Core Scientific reported weaker-than-expected Q4 results as falling Bitcoin prices and higher energy/compute costs reduced mining revenue. Q4 total revenue was $79.8M, below the $90.4M Street estimate and down 16% year‑over‑year; crypto-mining revenue plunged to $42.2M, roughly half of the prior-year quarter. The company posted net income of $216M driven mainly by a $330.3M non-cash fair-value gain, while adjusted EBITDA showed a $42.7M loss. Management said construction on current projects is more than halfway done and emphasized a strategic pivot toward AI and high-performance computing colocation, targeting a 1.5 GW leasable pipeline after adding ~730 MW of power capacity across Texas and Georgia sites. Shares fell intraday (closed down ~2.8% at $16.49; hit $14.69 after-hours before recovering) though the stock is up ~13% year-to-date. Rival Riot Platforms also missed Q4 revenue expectations ($152.8M vs. $157M est.), with shares largely flat. Key takeaways for traders: weaker mining revenue underlines miners’ sensitivity to BTC price drops and rising hashprice/energy costs; sizeable non-cash gains can mask operational losses; and capex toward AI hosting may pressure margins near term but could diversify revenue long term. (Keywords: Core Scientific, Bitcoin, crypto mining, AI colocation, earnings miss)
Bearish
The report is bearish for Bitcoin price action. Core Scientific’s miss highlights direct sensitivity of miners’ revenue to BTC price drops and rising energy/hashprice costs.
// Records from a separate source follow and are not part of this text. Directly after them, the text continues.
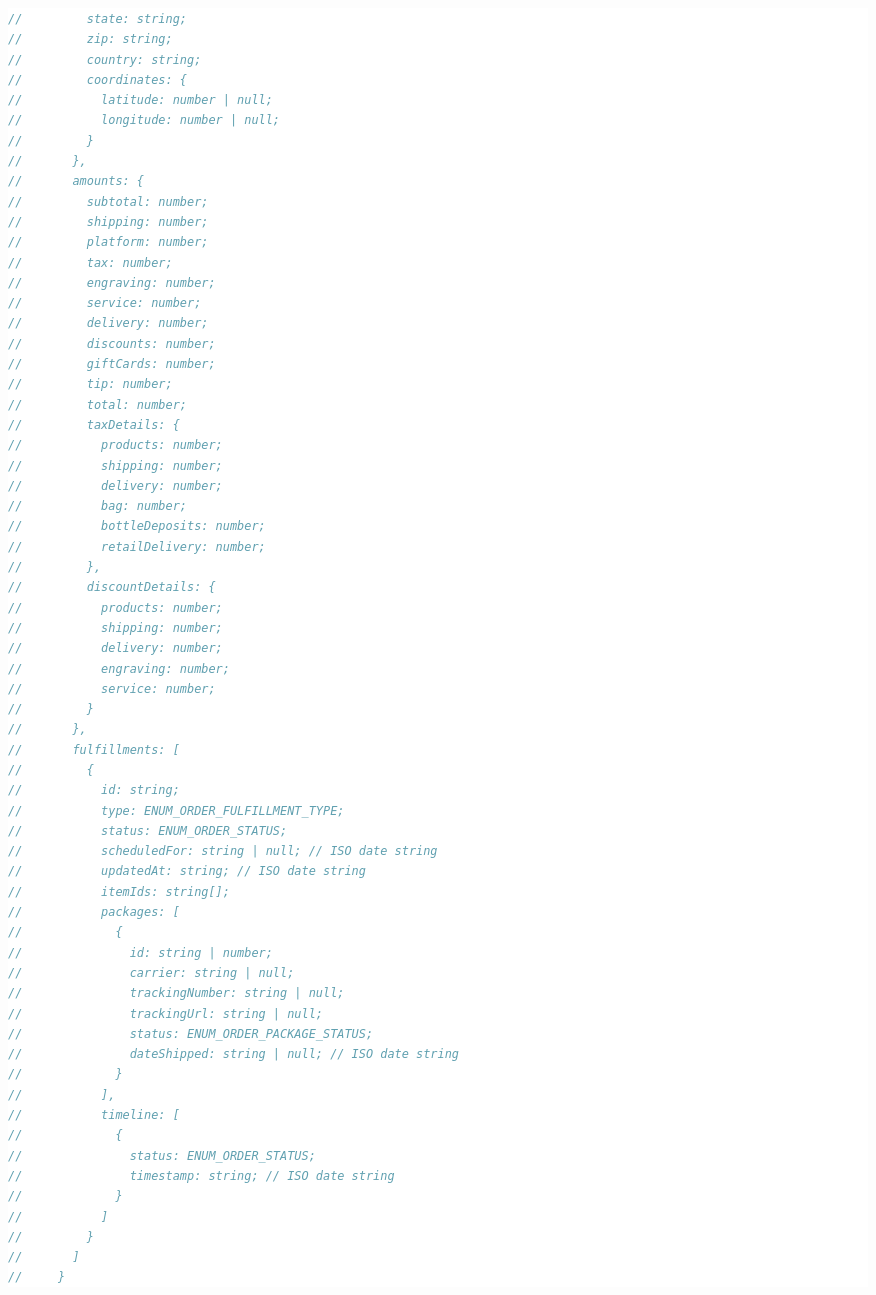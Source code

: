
 ```typescript
//         state: string;
//         zip: string;
//         country: string;
//         coordinates: {
//           latitude: number | null;
//           longitude: number | null;
//         }
//       },
//       amounts: {
//         subtotal: number;
//         shipping: number;
//         platform: number;
//         tax: number;
//         engraving: number;
//         service: number;
//         delivery: number;
//         discounts: number;
//         giftCards: number;
//         tip: number;
//         total: number;
//         taxDetails: {
//           products: number;
//           shipping: number;
//           delivery: number;
//           bag: number;
//           bottleDeposits: number;
//           retailDelivery: number;
//         },
//         discountDetails: {
//           products: number;
//           shipping: number;
//           delivery: number;
//           engraving: number;
//           service: number;
//         }
//       },
//       fulfillments: [
//         {
//           id: string;
//           type: ENUM_ORDER_FULFILLMENT_TYPE;
//           status: ENUM_ORDER_STATUS;
//           scheduledFor: string | null; // ISO date string
//           updatedAt: string; // ISO date string
//           itemIds: string[];
//           packages: [
//             {
//               id: string | number;
//               carrier: string | null;
//               trackingNumber: string | null;
//               trackingUrl: string | null;
//               status: ENUM_ORDER_PACKAGE_STATUS;
//               dateShipped: string | null; // ISO date string
//             }
//           ],
//           timeline: [
//             {
//               status: ENUM_ORDER_STATUS;
//               timestamp: string; // ISO date string
//             }
//           ]
//         }
//       ]
//     }
```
Mining revenue nearly halved year-over-year and adjusted EBITDA was negative, signaling weak operational cash generation absent the non-cash fair-value gain. Traders typically react negatively to signs of margin pressure and operational losses among large miners because they imply potential increases in miner sell pressure (to cover costs or service debt) and slower infrastructure investment in the mining sector. Short-term impact: increased downside pressure on BTC as market digests another miner hit and the potential for contingent sell-side flows. Medium-to-long term: the company’s pivot to AI colocation could reduce reliance on BTC mining revenue and improve diversification, which may be neutral-to-supportive over time if the strategy wins customers and stabilizes cash flows; however, near-term capex and margin pressure make immediate bullish outcomes unlikely. Overall, the combination of earnings miss, negative adjusted EBITDA and sector-wide sensitivity to BTC makes the near-term price outlook for Bitcoin more bearish.